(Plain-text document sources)
======
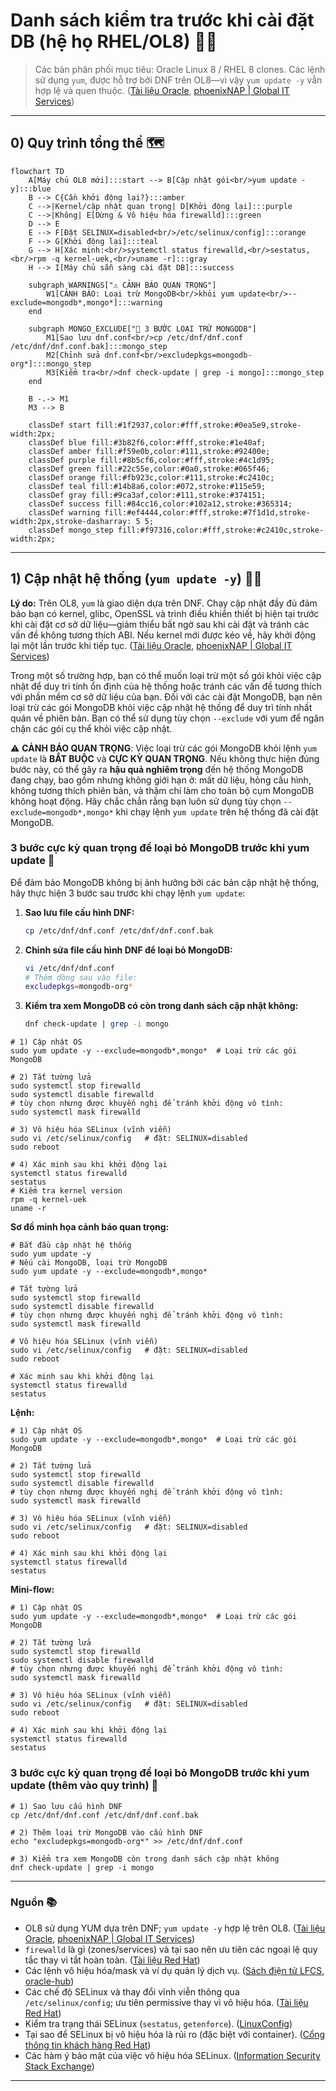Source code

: # Danh sách kiểm tra trước khi cài đặt DB (hệ họ RHEL/OL8) 🐧💾

> Các bản phân phối mục tiêu: Oracle Linux 8 / RHEL 8 clones. Các lệnh sử dụng `yum`, được hỗ trợ bởi DNF trên OL8—vì vậy `yum update -y` vẫn hợp lệ và quen thuộc. ([Tài liệu Oracle][1], [phoenixNAP | Global IT Services][2])

---

## 0) Quy trình tổng thể 🗺️

```mermaid
flowchart TD
    A[Máy chủ OL8 mới]:::start --> B[Cập nhật gói<br/>yum update -y]:::blue
    B --> C{Cần khởi động lại?}:::amber
    C -->|Kernel/cập nhật quan trọng| D[Khởi động lại]:::purple
    C -->|Không| E[Dừng & Vô hiệu hóa firewalld]:::green
    D --> E
    E --> F[Đặt SELINUX=disabled<br/>/etc/selinux/config]:::orange
    F --> G[Khởi động lại]:::teal
    G --> H[Xác minh:<br/>systemctl status firewalld,<br/>sestatus,<br/>rpm -q kernel-uek,<br/>uname -r]:::gray
    H --> I[Máy chủ sẵn sàng cài đặt DB]:::success
    
    subgraph WARNINGS["⚠️ CẢNH BÁO QUAN TRỌNG"]
        W1[CẢNH BÁO: Loại trừ MongoDB<br/>khỏi yum update<br/>--exclude=mongodb*,mongo*]:::warning
    end
    
    subgraph MONGO_EXCLUDE["🛑 3 BƯỚC LOẠI TRỪ MONGODB"]
        M1[Sao lưu dnf.conf<br/>cp /etc/dnf/dnf.conf /etc/dnf/dnf.conf.bak]:::mongo_step
        M2[Chỉnh sửa dnf.conf<br/>excludepkgs=mongodb-org*]:::mongo_step
        M3[Kiểm tra<br/>dnf check-update | grep -i mongo]:::mongo_step
    end
    
    B -.-> M1
    M3 --> B
    
    classDef start fill:#1f2937,color:#fff,stroke:#0ea5e9,stroke-width:2px;
    classDef blue fill:#3b82f6,color:#fff,stroke:#1e40af;
    classDef amber fill:#f59e0b,color:#111,stroke:#92400e;
    classDef purple fill:#8b5cf6,color:#fff,stroke:#4c1d95;
    classDef green fill:#22c55e,color:#0a0,stroke:#065f46;
    classDef orange fill:#fb923c,color:#111,stroke:#c2410c;
    classDef teal fill:#14b8a6,color:#072,stroke:#115e59;
    classDef gray fill:#9ca3af,color:#111,stroke:#374151;
    classDef success fill:#84cc16,color:#102a12,stroke:#365314;
    classDef warning fill:#ef4444,color:#fff,stroke:#7f1d1d,stroke-width:2px,stroke-dasharray: 5 5;
    classDef mongo_step fill:#f97316,color:#fff,stroke:#c2410c,stroke-width:2px;
```

---

## 1) Cập nhật hệ thống (`yum update -y`) 🔄💡

**Lý do:** Trên OL8, `yum` là giao diện dựa trên DNF. Chạy cập nhật đầy đủ đảm bảo bạn có kernel, glibc, OpenSSL và trình điều khiển thiết bị hiện tại trước khi cài đặt cơ sở dữ liệu—giảm thiểu bất ngờ sau khi cài đặt và tránh các vấn đề không tương thích ABI. Nếu kernel mới được kéo về, hãy khởi động lại một lần trước khi tiếp tục. ([Tài liệu Oracle][1], [phoenixNAP | Global IT Services][2])

Trong một số trường hợp, bạn có thể muốn loại trừ một số gói khỏi việc cập nhật để duy trì tính ổn định của hệ thống hoặc tránh các vấn đề tương thích với phần mềm cơ sở dữ liệu của bạn. Đối với các cài đặt MongoDB, bạn nên loại trừ các gói MongoDB khỏi việc cập nhật hệ thống để duy trì tính nhất quán về phiên bản. Bạn có thể sử dụng tùy chọn `--exclude` với yum để ngăn chặn các gói cụ thể khỏi việc cập nhật.

⚠️ **CẢNH BÁO QUAN TRỌNG**: Việc loại trừ các gói MongoDB khỏi lệnh `yum update` là **BẮT BUỘC** và **CỰC KỲ QUAN TRỌNG**. Nếu không thực hiện đúng bước này, có thể gây ra **hậu quả nghiêm trọng** đến hệ thống MongoDB đang chạy, bao gồm nhưng không giới hạn ở: mất dữ liệu, hỏng cấu hình, không tương thích phiên bản, và thậm chí làm cho toàn bộ cụm MongoDB không hoạt động. Hãy chắc chắn rằng bạn luôn sử dụng tùy chọn `--exclude=mongodb*,mongo*` khi chạy lệnh `yum update` trên hệ thống đã cài đặt MongoDB.

### 3 bước cực kỳ quan trọng để loại bỏ MongoDB trước khi yum update 🛑

Để đảm bảo MongoDB không bị ảnh hưởng bởi các bản cập nhật hệ thống, hãy thực hiện 3 bước sau trước khi chạy lệnh `yum update`:

1. **Sao lưu file cấu hình DNF:**
   ```bash
   cp /etc/dnf/dnf.conf /etc/dnf/dnf.conf.bak
   ```

2. **Chỉnh sửa file cấu hình DNF để loại bỏ MongoDB:**
   ```bash
   vi /etc/dnf/dnf.conf
   # Thêm dòng sau vào file:
   excludepkgs=mongodb-org*
   ```

3. **Kiểm tra xem MongoDB có còn trong danh sách cập nhật không:**
   ```bash
   dnf check-update | grep -i mongo
   ```


```
# 1) Cập nhật OS
sudo yum update -y --exclude=mongodb*,mongo*  # Loại trừ các gói MongoDB

# 2) Tắt tường lửa
sudo systemctl stop firewalld
sudo systemctl disable firewalld
# tùy chọn nhưng được khuyến nghị để tránh khởi động vô tình:
sudo systemctl mask firewalld

# 3) Vô hiệu hóa SELinux (vĩnh viễn)
sudo vi /etc/selinux/config   # đặt: SELINUX=disabled
sudo reboot

# 4) Xác minh sau khi khởi động lại
systemctl status firewalld
sestatus
# Kiểm tra kernel version
rpm -q kernel-uek
uname -r
```

**Sơ đồ minh họa cảnh báo quan trọng:**

```
# Bắt đầu cập nhật hệ thống
sudo yum update -y
# Nếu cài MongoDB, loại trừ MongoDB
sudo yum update -y --exclude=mongodb*,mongo*

# Tắt tường lửa
sudo systemctl stop firewalld
sudo systemctl disable firewalld
# tùy chọn nhưng được khuyến nghị để tránh khởi động vô tình:
sudo systemctl mask firewalld

# Vô hiệu hóa SELinux (vĩnh viễn)
sudo vi /etc/selinux/config   # đặt: SELINUX=disabled
sudo reboot

# Xác minh sau khi khởi động lại
systemctl status firewalld
sestatus
```

**Lệnh:**

```
# 1) Cập nhật OS
sudo yum update -y --exclude=mongodb*,mongo*  # Loại trừ các gói MongoDB

# 2) Tắt tường lửa
sudo systemctl stop firewalld
sudo systemctl disable firewalld
# tùy chọn nhưng được khuyến nghị để tránh khởi động vô tình:
sudo systemctl mask firewalld

# 3) Vô hiệu hóa SELinux (vĩnh viễn)
sudo vi /etc/selinux/config   # đặt: SELINUX=disabled
sudo reboot

# 4) Xác minh sau khi khởi động lại
systemctl status firewalld
sestatus
```

**Mini-flow:**

```
# 1) Cập nhật OS
sudo yum update -y --exclude=mongodb*,mongo*  # Loại trừ các gói MongoDB

# 2) Tắt tường lửa
sudo systemctl stop firewalld
sudo systemctl disable firewalld
# tùy chọn nhưng được khuyến nghị để tránh khởi động vô tình:
sudo systemctl mask firewalld

# 3) Vô hiệu hóa SELinux (vĩnh viễn)
sudo vi /etc/selinux/config   # đặt: SELINUX=disabled
sudo reboot

# 4) Xác minh sau khi khởi động lại
systemctl status firewalld
sestatus
```

### 3 bước cực kỳ quan trọng để loại bỏ MongoDB trước khi yum update (thêm vào quy trình) 🛑

```
# 1) Sao lưu cấu hình DNF
cp /etc/dnf/dnf.conf /etc/dnf/dnf.conf.bak

# 2) Thêm loại trừ MongoDB vào cấu hình DNF
echo "excludepkgs=mongodb-org*" >> /etc/dnf/dnf.conf

# 3) Kiểm tra xem MongoDB còn trong danh sách cập nhật không
dnf check-update | grep -i mongo
```

---

### Nguồn 📚

* OL8 sử dụng YUM dựa trên DNF; `yum update -y` hợp lệ trên OL8. ([Tài liệu Oracle][1], [phoenixNAP | Global IT Services][2])
* `firewalld` là gì (zones/services) và tại sao nên ưu tiên các ngoại lệ quy tắc thay vì tắt hoàn toàn. ([Tài liệu Red Hat][3])
* Các lệnh vô hiệu hóa/mask và ví dụ quản lý dịch vụ. ([Sách điện tử LFCS][4], [oracle-hub][5])
* Các chế độ SELinux và thay đổi vĩnh viễn thông qua `/etc/selinux/config`; ưu tiên permissive thay vì vô hiệu hóa. ([Tài liệu Red Hat][6])
* Kiểm tra trạng thái SELinux (`sestatus`, `getenforce`). ([LinuxConfig][7])
* Tại sao để SELinux bị vô hiệu hóa là rủi ro (đặc biệt với container). ([Cổng thông tin khách hàng Red Hat][8])
* Các hàm ý bảo mật của việc vô hiệu hóa SELinux. ([Information Security Stack Exchange][9])

---

[1]: https://docs.oracle.com/en/operating-systems/oracle-linux/8/relnotes8.0/ol8.0-ComparingYumVersion3WithDNF.html?utm_source=chatgpt.com "So sánh Yum Phiên bản 3 Với DNF - Trung tâm Trợ giúp Oracle"
[2]: https://phoenixnap.com/kb/dnf-vs-yum?utm_source=chatgpt.com "DNF vs. YUM: Tìm hiểu sự khác biệt {So sánh Song song}"
[3]: https://docs.redhat.com/en/documentation/red_hat_enterprise_linux/8/html/configuring_and_managing_networking/using-and-configuring-firewalld_configuring-and-managing-networking?utm_source=chatgpt.com "Sử dụng và cấu hình firewalld - Red Hat"
[4]: https://www.tecmint.com/manage-firewalld-and-ufw-on-linux/?utm_source=chatgpt.com "Cách Quản lý Firewalld và UFW cho Bảo mật Linux - Tecmint"
[5]: https://community.oracle.com/customerconnect/discussion/719456/how-to-disable-firewalld-service-permanently?utm_source=chatgpt.com "Cách Vô hiệu hóa Dịch vụ Firewalld Vĩnh viễn - Cộng đồng Oracle"
[6]: https://docs.redhat.com/en/documentation/red_hat_enterprise_linux/8/html/using_selinux/changing-selinux-states-and-modes_using-selinux?utm_source=chatgpt.com "Thay đổi trạng thái và chế độ SELinux - Red Hat"
[7]: https://linuxconfig.org/how-to-check-selinux-operational-mode?utm_source=chatgpt.com "Kiểm tra Chế độ Hoạt động SELinux trên Hệ thống Linux - LinuxConfig.org"
[8]: https://access.redhat.com/articles/6144032?utm_source=chatgpt.com "Tại sao việc vô hiệu hóa SELinux khi chạy container là ý tưởng tồi"
[9]: https://security.stackexchange.com/questions/104090/what-are-the-security-implications-of-disabling-selinux?utm_source=chatgpt.com "Các hàm ý bảo mật của việc vô hiệu hóa SELinux?"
======
Your task is to collect every line above that contains the word "Cách".

RESPONSE BOX >>
[4]: https://www.tecmint.com/manage-firewalld-and-ufw-on-linux/?utm_source=chatgpt.com "Cách Quản lý Firewalld và UFW cho Bảo mật Linux - Tecmint"
[5]: https://community.oracle.com/customerconnect/discussion/719456/how-to-disable-firewalld-service-permanently?utm_source=chatgpt.com "Cách Vô hiệu hóa Dịch vụ Firewalld Vĩnh viễn - Cộng đồng Oracle"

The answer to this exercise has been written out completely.